_DATA EXCERPTS_
[Start of section]

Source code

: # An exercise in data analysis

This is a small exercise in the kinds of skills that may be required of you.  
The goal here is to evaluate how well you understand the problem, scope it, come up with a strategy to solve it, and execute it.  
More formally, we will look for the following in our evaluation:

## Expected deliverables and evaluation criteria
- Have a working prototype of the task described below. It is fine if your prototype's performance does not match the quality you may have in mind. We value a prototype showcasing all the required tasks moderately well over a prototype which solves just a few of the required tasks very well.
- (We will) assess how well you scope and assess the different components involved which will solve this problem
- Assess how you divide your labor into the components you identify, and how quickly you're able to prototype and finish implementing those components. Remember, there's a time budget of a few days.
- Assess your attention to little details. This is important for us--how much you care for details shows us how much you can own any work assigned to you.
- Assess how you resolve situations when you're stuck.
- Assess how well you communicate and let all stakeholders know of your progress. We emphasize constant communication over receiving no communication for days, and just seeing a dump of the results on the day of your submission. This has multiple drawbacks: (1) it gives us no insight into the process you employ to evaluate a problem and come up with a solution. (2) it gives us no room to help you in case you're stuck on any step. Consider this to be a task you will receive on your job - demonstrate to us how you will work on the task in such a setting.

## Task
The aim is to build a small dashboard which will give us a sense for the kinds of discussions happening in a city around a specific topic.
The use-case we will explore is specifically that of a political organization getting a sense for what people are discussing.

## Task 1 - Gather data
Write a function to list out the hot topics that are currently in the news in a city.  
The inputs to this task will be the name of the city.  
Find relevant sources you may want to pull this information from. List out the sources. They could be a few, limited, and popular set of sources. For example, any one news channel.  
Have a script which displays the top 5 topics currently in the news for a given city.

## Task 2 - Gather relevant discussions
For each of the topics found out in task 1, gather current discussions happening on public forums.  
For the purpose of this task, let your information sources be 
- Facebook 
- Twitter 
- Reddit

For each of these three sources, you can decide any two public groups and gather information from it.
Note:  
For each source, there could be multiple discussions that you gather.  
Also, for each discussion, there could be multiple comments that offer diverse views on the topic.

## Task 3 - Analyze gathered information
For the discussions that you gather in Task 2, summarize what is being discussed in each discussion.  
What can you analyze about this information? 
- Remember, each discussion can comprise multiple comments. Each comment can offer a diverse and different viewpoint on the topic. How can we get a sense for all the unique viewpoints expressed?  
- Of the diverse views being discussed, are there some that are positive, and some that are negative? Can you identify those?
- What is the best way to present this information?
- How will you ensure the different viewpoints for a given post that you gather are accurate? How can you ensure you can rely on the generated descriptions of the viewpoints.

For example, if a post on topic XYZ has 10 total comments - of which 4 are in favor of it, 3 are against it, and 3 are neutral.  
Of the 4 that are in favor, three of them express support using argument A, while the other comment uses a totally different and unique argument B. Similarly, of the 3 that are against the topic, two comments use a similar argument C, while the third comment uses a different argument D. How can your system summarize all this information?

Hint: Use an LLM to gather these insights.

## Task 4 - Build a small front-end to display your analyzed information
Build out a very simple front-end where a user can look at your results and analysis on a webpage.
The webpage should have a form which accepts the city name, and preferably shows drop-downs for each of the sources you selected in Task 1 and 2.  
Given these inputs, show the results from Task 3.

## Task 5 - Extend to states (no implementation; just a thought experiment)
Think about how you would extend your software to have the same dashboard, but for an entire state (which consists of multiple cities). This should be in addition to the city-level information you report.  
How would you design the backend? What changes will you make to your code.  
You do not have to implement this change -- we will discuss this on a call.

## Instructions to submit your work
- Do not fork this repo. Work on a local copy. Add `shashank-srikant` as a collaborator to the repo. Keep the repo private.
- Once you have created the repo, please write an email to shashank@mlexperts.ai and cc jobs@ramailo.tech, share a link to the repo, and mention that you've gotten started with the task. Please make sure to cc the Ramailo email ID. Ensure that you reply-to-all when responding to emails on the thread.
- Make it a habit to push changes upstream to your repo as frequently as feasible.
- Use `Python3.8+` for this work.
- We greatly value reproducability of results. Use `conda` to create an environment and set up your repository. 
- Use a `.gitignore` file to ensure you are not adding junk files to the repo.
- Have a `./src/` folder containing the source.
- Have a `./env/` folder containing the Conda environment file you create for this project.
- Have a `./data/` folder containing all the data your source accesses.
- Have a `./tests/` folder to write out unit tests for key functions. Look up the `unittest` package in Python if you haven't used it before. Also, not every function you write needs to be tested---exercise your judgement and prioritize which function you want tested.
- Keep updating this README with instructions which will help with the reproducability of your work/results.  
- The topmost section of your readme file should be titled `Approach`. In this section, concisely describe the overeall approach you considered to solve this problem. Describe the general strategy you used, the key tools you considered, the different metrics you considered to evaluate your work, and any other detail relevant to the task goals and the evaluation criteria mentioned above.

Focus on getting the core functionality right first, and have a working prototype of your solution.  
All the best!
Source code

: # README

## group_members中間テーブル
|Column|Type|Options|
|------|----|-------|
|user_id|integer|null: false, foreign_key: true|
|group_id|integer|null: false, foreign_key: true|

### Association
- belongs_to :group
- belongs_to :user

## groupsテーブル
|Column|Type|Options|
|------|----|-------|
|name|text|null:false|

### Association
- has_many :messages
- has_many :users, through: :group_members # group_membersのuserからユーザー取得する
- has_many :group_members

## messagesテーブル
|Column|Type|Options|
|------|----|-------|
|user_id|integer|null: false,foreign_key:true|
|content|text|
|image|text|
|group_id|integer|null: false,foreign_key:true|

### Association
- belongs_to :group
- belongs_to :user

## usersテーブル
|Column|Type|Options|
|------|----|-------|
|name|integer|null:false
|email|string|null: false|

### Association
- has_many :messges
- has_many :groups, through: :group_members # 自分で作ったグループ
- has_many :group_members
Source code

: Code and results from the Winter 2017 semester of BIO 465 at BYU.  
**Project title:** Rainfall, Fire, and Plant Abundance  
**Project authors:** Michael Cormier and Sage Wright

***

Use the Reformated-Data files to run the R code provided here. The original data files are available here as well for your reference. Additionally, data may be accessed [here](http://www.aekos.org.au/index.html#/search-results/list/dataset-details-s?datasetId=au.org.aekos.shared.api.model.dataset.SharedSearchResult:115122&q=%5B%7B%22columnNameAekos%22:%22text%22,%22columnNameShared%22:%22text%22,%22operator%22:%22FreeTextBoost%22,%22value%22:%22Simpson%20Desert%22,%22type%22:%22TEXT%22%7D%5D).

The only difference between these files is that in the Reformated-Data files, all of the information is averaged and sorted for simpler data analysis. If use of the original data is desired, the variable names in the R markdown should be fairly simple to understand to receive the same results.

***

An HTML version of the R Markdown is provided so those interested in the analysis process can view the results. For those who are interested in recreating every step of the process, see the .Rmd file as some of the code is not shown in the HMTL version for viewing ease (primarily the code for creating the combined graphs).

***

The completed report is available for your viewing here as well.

[End of section]

_WHAT THE TASK ASKS_
Whenever "each" occurs in a line of the entries, copy that line.

_THE ANSWER_
For each of the topics found out in task 1, gather current discussions happening on public forums.  
For each of these three sources, you can decide any two public groups and gather information from it.
For each source, there could be multiple discussions that you gather.  
Also, for each discussion, there could be multiple comments that offer diverse views on the topic.
For the discussions that you gather in Task 2, summarize what is being discussed in each discussion.  
- Remember, each discussion can comprise multiple comments. Each comment can offer a diverse and different viewpoint on the topic. How can we get a sense for all the unique viewpoints expressed?  
The webpage should have a form which accepts the city name, and preferably shows drop-downs for each of the sources you selected in Task 1 and 2.  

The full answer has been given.